Quiso dármelo como regalo de bodas, tener a todos mis amigos en la vida juntos en el gran día, y aunque me encantó la sorpresa, y en el momento dimos brincos de gusto y abrazos con la fuerza de quien no quiere perder de nuevo a alguien, también me llenó de melancolía. Porque no había una sola persona de aquel internado que no me recordara a ella.

—¡Hermano! —celebró el rubio—. ¿Cuánto tiempo eh?

—Joder, años.

—¡Estás jodidamente gordo!

—Qué va, si tú no eres precisamente un modelazo.

Los dos reímos a carcajadas.

—Mírate nomás, a punto de dar el gran paso. Y pensar que hace unos años hacíamos el tonto frente a una botella.

Sonreí en una mueca, tensa, melancólica. Imposible olvidarme del último juego, los labios me cosquillean sólo de pensarlo. Él carraspeó incómodo intuyendo mis recuerdos.

—¿Has visto a alguien después de tu partida?

Negué con la cabeza, pero después di un respingo.

—Bueno sí. Ya sabes...

Steve le dio un trago largo a su bebida con tensión.

—Beth terminó conmigo.

—No lo sabía... Lo siento.

—Ya. Obtuvo un trabajo en Nueva York y se fue con Hedric, lo intentamos un tiempo pero...

—Las relaciones a distancia son una mierda —dije dando un trago.

—Y que lo digas... Los envidio tío.

—¿A quién?

—A los Myers. Están en Nueva York, juntos. ¿Sabías que May también está en esa orquesta? Deben sentir que el tiempo no ha pasado.

Asentí con amargura.

—Deberías audicionar para unirte a ellos.

—¿Y ver a Beth todos los días? No hombre, si apenas estoy descansando de ella —dijo entre risas forzadas.

Nuestra conversación fue larga, tendida, cálida. Cómo probar de nuevo ese dulce que tanto te gustaba de crío, pero ya no lo venden más en las tiendas. Fue mi mejor regalo de bodas.

Casarse no fue el gran lío que yo pensaba. Se trató de una muy buena fiesta que disfruté junto a las personas que más quería... casi. Y continuar mi vida tal y como iba. Viviendo con Julieta siete días a la semana en lugar de seis, trabajando en SeedCare, como siempre, y yendo a beber con mi par de amigos casados, ahora, igual que yo.

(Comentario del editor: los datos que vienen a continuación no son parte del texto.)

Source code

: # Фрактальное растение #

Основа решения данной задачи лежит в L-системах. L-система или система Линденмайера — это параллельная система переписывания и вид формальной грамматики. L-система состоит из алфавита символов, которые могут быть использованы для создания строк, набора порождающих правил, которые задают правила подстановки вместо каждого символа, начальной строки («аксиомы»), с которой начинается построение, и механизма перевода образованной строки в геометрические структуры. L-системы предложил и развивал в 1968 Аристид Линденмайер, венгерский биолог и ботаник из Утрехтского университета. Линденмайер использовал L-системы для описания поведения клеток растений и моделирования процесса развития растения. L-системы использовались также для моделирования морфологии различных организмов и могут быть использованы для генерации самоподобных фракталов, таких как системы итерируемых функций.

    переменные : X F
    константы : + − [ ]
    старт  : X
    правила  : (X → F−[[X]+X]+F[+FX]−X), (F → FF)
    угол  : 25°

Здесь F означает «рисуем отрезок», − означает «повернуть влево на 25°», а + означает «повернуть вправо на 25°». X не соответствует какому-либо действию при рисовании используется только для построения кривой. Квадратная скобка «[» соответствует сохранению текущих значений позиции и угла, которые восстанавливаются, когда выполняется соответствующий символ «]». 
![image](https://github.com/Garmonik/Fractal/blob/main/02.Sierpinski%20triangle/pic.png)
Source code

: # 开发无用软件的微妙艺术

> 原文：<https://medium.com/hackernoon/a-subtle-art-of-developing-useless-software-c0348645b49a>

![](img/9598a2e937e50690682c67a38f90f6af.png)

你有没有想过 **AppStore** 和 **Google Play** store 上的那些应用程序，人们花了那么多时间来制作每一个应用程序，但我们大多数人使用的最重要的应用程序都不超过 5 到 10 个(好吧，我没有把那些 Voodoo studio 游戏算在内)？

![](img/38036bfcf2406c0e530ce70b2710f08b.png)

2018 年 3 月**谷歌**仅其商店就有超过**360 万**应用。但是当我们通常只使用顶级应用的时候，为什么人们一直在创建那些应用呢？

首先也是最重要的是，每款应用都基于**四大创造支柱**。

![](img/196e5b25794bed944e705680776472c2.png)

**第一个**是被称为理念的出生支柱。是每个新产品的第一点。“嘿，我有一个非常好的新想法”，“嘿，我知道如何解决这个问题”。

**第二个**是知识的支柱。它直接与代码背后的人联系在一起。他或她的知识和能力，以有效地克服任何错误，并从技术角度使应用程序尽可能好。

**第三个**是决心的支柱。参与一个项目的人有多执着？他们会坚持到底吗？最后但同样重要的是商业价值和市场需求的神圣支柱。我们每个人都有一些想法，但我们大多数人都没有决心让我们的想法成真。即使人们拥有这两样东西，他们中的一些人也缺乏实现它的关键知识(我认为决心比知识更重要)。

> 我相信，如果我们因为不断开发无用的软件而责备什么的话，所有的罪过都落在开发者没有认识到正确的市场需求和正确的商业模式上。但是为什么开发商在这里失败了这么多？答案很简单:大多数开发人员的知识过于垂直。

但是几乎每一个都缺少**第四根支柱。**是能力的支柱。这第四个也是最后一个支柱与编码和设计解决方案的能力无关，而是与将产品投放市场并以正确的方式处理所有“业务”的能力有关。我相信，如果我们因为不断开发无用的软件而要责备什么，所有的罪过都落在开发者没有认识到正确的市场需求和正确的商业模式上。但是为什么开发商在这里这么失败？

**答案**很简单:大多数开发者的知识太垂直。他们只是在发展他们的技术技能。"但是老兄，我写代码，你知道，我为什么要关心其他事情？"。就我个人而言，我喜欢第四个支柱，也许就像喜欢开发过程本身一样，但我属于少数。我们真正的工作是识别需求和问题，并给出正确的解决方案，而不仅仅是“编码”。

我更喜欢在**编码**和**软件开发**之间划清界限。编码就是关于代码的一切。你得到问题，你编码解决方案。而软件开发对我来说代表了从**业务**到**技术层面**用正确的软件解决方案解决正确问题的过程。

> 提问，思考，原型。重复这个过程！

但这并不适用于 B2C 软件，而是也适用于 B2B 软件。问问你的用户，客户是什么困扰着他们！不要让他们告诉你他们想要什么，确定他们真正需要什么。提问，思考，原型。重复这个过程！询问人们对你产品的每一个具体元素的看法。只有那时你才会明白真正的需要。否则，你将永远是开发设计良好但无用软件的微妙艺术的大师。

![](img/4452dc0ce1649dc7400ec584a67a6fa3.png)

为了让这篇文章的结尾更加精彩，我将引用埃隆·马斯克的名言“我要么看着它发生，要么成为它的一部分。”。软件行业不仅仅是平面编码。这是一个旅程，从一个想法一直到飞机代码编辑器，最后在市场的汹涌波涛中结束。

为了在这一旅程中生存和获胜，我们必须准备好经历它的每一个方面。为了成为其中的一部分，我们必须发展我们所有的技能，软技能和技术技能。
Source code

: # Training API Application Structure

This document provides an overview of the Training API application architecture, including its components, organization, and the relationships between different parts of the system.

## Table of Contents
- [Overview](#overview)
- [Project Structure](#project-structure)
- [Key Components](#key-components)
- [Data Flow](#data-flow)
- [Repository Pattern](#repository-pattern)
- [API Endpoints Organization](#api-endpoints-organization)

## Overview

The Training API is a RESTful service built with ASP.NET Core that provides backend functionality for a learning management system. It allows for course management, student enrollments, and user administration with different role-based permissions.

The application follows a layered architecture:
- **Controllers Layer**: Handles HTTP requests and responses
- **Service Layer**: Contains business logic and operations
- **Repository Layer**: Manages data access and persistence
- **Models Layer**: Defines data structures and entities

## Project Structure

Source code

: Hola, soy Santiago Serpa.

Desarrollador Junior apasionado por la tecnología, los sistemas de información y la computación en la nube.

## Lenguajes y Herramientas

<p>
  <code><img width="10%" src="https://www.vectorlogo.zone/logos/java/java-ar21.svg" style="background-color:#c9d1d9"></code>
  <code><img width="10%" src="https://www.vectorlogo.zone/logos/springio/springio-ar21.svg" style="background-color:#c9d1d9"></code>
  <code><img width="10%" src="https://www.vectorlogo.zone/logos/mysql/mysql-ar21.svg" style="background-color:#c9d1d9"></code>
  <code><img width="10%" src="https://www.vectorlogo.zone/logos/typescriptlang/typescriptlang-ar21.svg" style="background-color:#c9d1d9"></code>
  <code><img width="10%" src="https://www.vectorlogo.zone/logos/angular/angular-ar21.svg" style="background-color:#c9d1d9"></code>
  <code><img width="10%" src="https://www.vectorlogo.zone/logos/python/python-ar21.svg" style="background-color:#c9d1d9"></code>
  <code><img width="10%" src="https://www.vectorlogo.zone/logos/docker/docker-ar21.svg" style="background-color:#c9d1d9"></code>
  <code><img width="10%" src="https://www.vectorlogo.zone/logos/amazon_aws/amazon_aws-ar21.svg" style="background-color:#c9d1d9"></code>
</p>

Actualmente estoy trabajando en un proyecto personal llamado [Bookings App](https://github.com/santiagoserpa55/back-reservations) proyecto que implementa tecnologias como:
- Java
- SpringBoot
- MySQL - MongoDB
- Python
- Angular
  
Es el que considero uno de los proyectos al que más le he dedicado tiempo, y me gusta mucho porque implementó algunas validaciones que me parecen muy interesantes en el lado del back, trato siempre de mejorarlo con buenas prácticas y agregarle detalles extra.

El verdadero problema del matrimonio comenzó al final de ese año.

Cuando recibí en la misma semana, dos de las noticias que más marcaron mi vida. Dos noticias, que como el ying y el yang, trajeron luz y oscuridad a mis días. El bien y el mal, el nacimiento y la muerte. Una preciosa bebé en camino, y el anuncio de una muerte liberadora.

Pero contrario a mi comparativo símbolo blanco y negro, primero recibí este último: que Helena había enviudado. Por lo que al Julieta anunciar la parte brillante de las noticias, yo ya tenía la vista nublada por la abrumadora oscuridad de la muerte, y el tinte de esperanza en ella.